Les observations précédentes nécessitent quelques commentaires. Mais si l’on accepte l’idée de la fin de l’histoire, comme le proposent les monothéistes, les marxistes et les libéraux, dans quelle mesure les souffrances historiques peuvent-elles être expliquées ? Comment est-il possible, d’un point de vue libéral ou marxiste, de « racheter » les oppressions passées, les souffrances collectives, les déportations et les humiliations qui ont rempli l’histoire ? Il suffit de dire que cette énigme ne fait que souligner la difficulté concernant le concept de justice distributive dans la cité laïque égalitaire. Si une société vraiment égalitaire émerge miraculeusement, elle sera inévitablement une société d’élus – ceux qui, comme l’a remarqué Eliade, auront réussi à échapper à la pression de l’histoire en naissant simplement au bon moment, au bon endroit et dans le bon pays. Paul Tillich a remarqué, il y a quelque temps, qu’une telle égalité entraînerait une immense inégalité historique, puisqu’elle exclurait ceux qui, durant leur temps de vie, ont vécu dans une société inégale, ou – pour reprendre les mots d’Arthur Koestler – qui ont péri avec un « haussement d’épaules de l’éternité » [34]. Ces remarques de Koestler et Eliade illustrent les difficultés des idéologies salutaires modernes qui tentent d’« arrêter » le temps et de créer un paradis séculier. Ne vaudrait-il pas mieux, en temps de grandes crises, emprunter la notion païenne d’histoire cyclique ? Cela semble être le cas de certains peuples d’Europe de l’Est qui, en temps de crises ou de catastrophes, ont souvent recours au folklore et aux mythes populaires qui les aident, d’une manière presque cathartique, à mieux accepter leur triste situation. Locchi écrit :
« Un nouveau commencement de l’histoire est possible. La vérité historique n’existe pas. Si la vérité historique existait vraiment, alors il n’y aurait pas d’histoire. La vérité historique doit être retrouvée sans cesse ; elle doit toujours être transformée en action. Et pour nous, c’est exactement le sens de l’histoire. » [35]

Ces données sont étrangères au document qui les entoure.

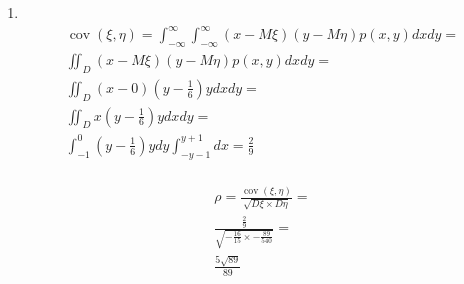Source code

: \documentclass[12pt]{article}
\DeclareMathOperator{\cov}{cov}
\begin{document}
\begin{enumerate}
	\item \mbox{}\\
	      \begin{gather*}
		      \cov(\xi, \eta) = \int_{-\infty}^{\infty}\int_{-\infty}^{\infty}(x - M\xi)(y - M\eta)p(x, y)dxdy = \\
		      \iint_{D}(x - M\xi)(y - M\eta)p(x, y)dxdy = \\
		      \iint_{D}(x - 0)(y - \frac{1}{6})ydxdy = \\
		      \iint_{D}x(y - \frac{1}{6})ydxdy = \\
		      \int_{-1}^{0}(y - \frac{1}{6})ydy\int_{-y-1}^{y+1}dx = \frac{2}{9}\\
	      \end{gather*}

	      \begin{gather*}
		      \rho = \frac{\cov(\xi, \eta)}{\sqrt{D\xi \times D\eta}} = \\
		      \frac{\frac{2}{9}}{\sqrt{-\frac{16}{15} \times -\frac{89}{540}}} = \\
		      \frac{5\sqrt{89}}{89}
	      \end{gather*}

\end{enumerate}
\end{document}
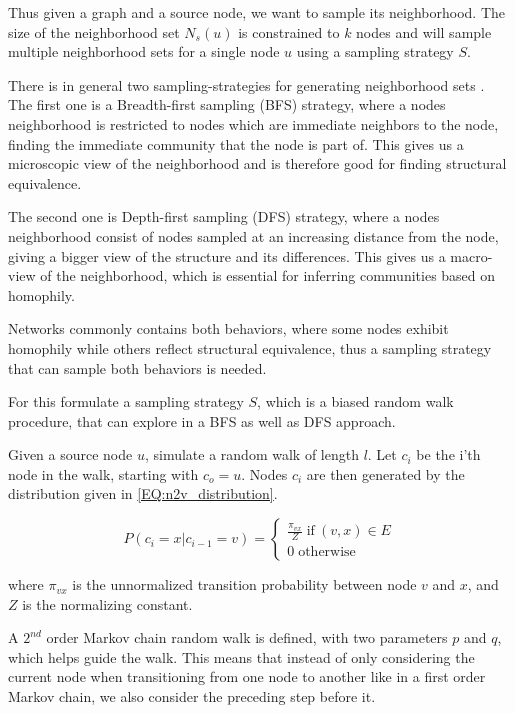 Thus given a graph and a source node, we want to sample its neighborhood. The size of the neighborhood set $N_s(u)$ is constrained to $k$ nodes and will sample multiple neighborhood sets for a single node $u$ using a sampling strategy $S$.

There is in general two sampling-strategies for generating neighborhood sets \cite{Node2vec}. The first one is a Breadth-first sampling (BFS) strategy, where a nodes neighborhood is restricted to nodes which are immediate neighbors to the node, finding the immediate community that the node is part of. This gives us a microscopic view of the neighborhood and is therefore good for finding structural equivalence.

The second one is Depth-first sampling (DFS) strategy, where a nodes neighborhood consist of nodes sampled at an increasing distance from the node, giving a bigger view of the structure and its differences. This gives us a macro-view of the neighborhood, which is essential for inferring communities based on homophily.

Networks commonly contains both behaviors, where some nodes exhibit homophily while others reflect structural equivalence, thus a sampling strategy that can sample both behaviors is needed.

For this \cite{Node2vec} formulate a sampling strategy $S$, which is a biased random walk procedure, that can explore in a BFS as well as DFS approach.

Given a source node $u$, simulate a random walk of length $l$. Let $c_i$ be the i'th node in the walk, starting with $c_o = u$. Nodes $c_i$ are then generated by the distribution given in \autoref{EQ:n2v_distribution}.

\begin{equation}\label{EQ:n2v_distribution}
P(c_i = x | c_{i-1} = v) = 
\begin{cases} 
	\frac{\pi_{vx}}{Z}  \; \text{if} \: (v,x) \in E \\
	0 \; \text{otherwise}
\end{cases}
\end{equation}

where $\pi_{vx}$ is the unnormalized transition probability between node $v$ and $x$, and $Z$ is the normalizing constant.

A $2^{nd}$ order Markov chain random walk is defined, with two parameters $p$ and $q$, which helps guide the walk. This means that instead of only considering the current node when transitioning from one node to another like in a first order Markov chain, we also consider the preceding step before it.

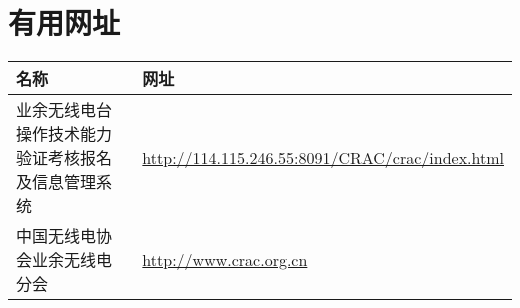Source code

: 

\newpage

\section{有用网址}

\begin{longtable}{|p{8cm}|p{8cm}|}
	\hline
	\textbf{名称} & \textbf{网址} \\
	\hline
	业余无线电台操作技术能力验证考核报名及信息管理系统 & \url{http://114.115.246.55:8091/CRAC/crac/index.html} \\
	\hline
	中国无线电协会业余无线电分会 & \url{http://www.crac.org.cn} \\
	\hline
\end{longtable}
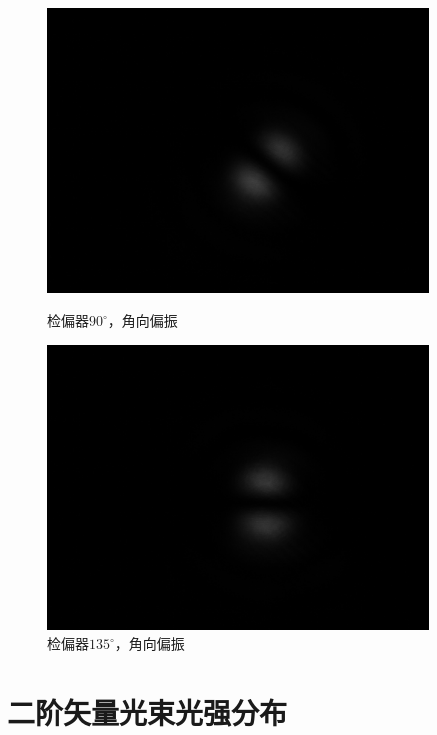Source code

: \documentclass[a4paper,UTF8]{ctexart}
\begin{document}
\begin{figure}[H]
    \centering
    \begin{minipage}[b]{0.45\textwidth}
        \centering
        \includegraphics[width=0.9\textwidth]{./fig/1_7.png}
        \caption{检偏器$90^{\circ}$，角向偏振}
    \end{minipage}
    \begin{minipage}[b]{0.45\textwidth}
        \centering
        \includegraphics[width=0.9\textwidth]{./fig/1_6.png}
        \caption{检偏器$135^{\circ}$，角向偏振}
    \end{minipage}
\end{figure}

\section{二阶矢量光束光强分布}
\end{document}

Nous pourrions conclure que pour les chrétiens c’est le Christ qui définit la valeur d’un être humain, pour un juif c’est le judaïsme qui jauge de l’« élection » de quelqu’un, et pour Marx ce n’est pas la qualité de l’homme qui définit la classe mais plutôt la qualité de la classe qui définit l’homme. On devient donc « élu » en vertu de son affiliation à sa classe ou à sa croyance religieuse.
Païens ou monothéistes : qui est le plus tolérant ?

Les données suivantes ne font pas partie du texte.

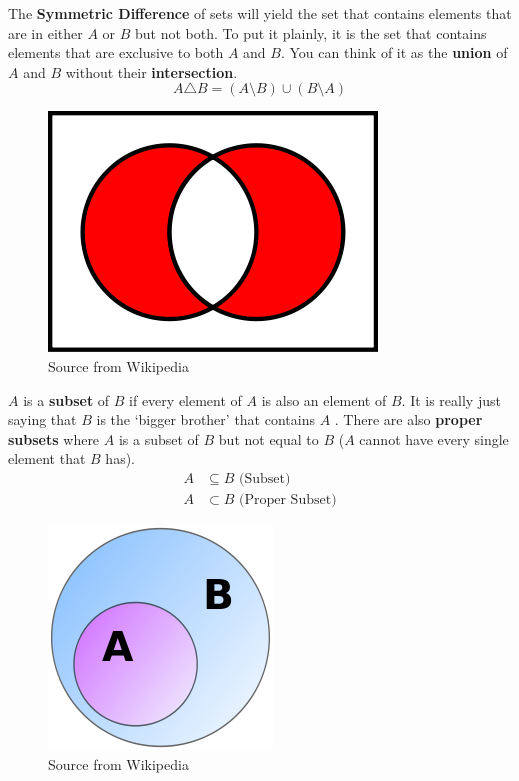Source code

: \documentclass[../setup.tex]{subfiles}
\begin{document}
\begin{theorem}
The \textbf{Symmetric Difference} of sets will yield the set that contains elements that are in either $A$ or $B$ but not both. To put it plainly, it is the set that contains elements that are exclusive to both $A$ and $B$. You can think of it as the \textbf{union} of $A$ and $B$ without their \textbf{intersection}.
\[A \triangle B = (A\setminus B) \cup (B\setminus A)\]
\begin{figure}[H]
    \centering
    \includegraphics[scale=0.6]{Venn Diagram-SymmetricDifference.png}
    \caption{Source from Wikipedia}
\end{figure}
\end{theorem}

\begin{theorem}[Subset]
$A$ is a \textbf{subset} of $B$ if every element of $A$ is also an element of $B$. It is really just saying that $B$ is the `bigger brother' that contains $A$ . There are also \textbf{proper subsets} where $A$ is a subset of $B$ but not equal to $B$ ($A$ cannot have every single element that $B$ has).
\begin{align*}
A &\subseteq B \text{\ \ \ \ (Subset)} \\
A &\subset B \text{\ \ \ \ (Proper Subset)}
\end{align*}
\begin{figure}[H]
    \centering
    \includegraphics[scale=0.6]{Venn Diagram-ProperSubset.png}
    \caption{Source from Wikipedia}
\end{figure}
\end{theorem}
\end{document}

Comme nous l’avons observé, Yahvé, similaire à ses futurs successeurs séculiers, dans le rôle de l’unique créateur de vérité, s’oppose à la présence des autres dieux et des autres valeurs. Comme c’est un réductionniste, tout ce qui existe en-dehors de son troupeau doit être soit puni, soit détruit. On peut observer que dans toute l’histoire, les vrais croyants monothéistes ont été encouragés, au nom de vérités historiques « supérieures », à punir ceux qui s’écartaient de la direction indiquée par Yahvé. Walter Scott écrit :
« Dans de nombreux cas la loi mosaïque de représailles, « œil pour œil, dent pour dent », fut invoquée par les Israélites pour justifier les atrocités qu’ils avaient commises contre leurs ennemis vaincus… L’histoire des campagnes israélites montre que les Hébreux étaient le plus souvent les agresseurs. » [36]

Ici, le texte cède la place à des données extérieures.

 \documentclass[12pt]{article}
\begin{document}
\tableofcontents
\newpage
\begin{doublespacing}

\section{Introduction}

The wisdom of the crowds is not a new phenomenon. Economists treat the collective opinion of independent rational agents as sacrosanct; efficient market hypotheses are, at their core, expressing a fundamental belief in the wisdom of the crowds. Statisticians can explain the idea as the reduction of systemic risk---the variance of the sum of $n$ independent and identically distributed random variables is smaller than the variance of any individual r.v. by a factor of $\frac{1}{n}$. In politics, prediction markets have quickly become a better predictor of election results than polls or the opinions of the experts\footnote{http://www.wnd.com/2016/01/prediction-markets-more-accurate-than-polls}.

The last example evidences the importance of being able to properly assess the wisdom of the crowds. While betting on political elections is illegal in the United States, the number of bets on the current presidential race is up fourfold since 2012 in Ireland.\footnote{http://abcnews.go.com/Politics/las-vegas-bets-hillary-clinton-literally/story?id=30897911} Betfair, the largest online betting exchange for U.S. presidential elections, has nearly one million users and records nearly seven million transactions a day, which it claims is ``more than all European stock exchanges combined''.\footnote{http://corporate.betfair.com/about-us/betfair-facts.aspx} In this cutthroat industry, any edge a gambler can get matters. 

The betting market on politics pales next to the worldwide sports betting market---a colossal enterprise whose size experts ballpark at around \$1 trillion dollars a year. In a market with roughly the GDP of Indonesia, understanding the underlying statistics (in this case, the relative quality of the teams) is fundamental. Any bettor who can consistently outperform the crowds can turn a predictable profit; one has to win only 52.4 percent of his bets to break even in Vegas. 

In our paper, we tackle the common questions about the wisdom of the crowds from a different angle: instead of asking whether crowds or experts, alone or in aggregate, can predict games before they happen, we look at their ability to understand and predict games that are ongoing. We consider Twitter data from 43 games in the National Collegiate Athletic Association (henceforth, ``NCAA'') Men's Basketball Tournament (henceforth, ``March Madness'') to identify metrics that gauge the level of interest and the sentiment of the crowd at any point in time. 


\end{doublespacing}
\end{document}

Ainsi, au nom de la vérité historique, les anciens Hébreux purent légitimer le massacre des païens cananéens, et au nom de la révélation chrétienne, les Etats chrétiens légitimèrent les guerres contre les hérétiques infidèles, les juifs et les païens. Dans ce contexte, il serait cependant imprécis de minimiser la violence païenne. La destruction de la ville de Troie par les Grecs, la destruction de Carthage par les Romains, montrent clairement la nature souvent totale et sanglante des guerres conduites par les anciens Grecs et Romains. Cependant, il faut aussi souligner que nous trouvons rarement parmi les Anciens l’attitude auto-satisfaite qui accompagnait les victoires militaires chrétiennes et juives. Les Romains et les Grecs ne tentaient que rarement, sinon jamais, après la destruction militaire de leurs adversaires, de les convertir à leurs propres déités. Par contre, l’Evangile comme l’Ancien Testament sont parsemés d’actes de justice auto-satisfaits qui justifieront à leur tour une violence « rédemptrice » contre les adversaires. De même, dans la cité laïque moderne, faire la guerre pour la démocratie est devenu un moyen particulièrement odieux d’effacer toutes les sociétés différentes qui refusent la « théologie » du progrès mondial et qui fuient le crédo de la « démocratie mondiale ». Pour souligner ce point, Pierre Gripari écrit que le judaïsme, le christianisme, et leurs rejetons séculiers, le nazisme, le socialisme et le libéralisme sont des doctrines barbares qui n’ont pas leur place dans le monde moderne (p. 60).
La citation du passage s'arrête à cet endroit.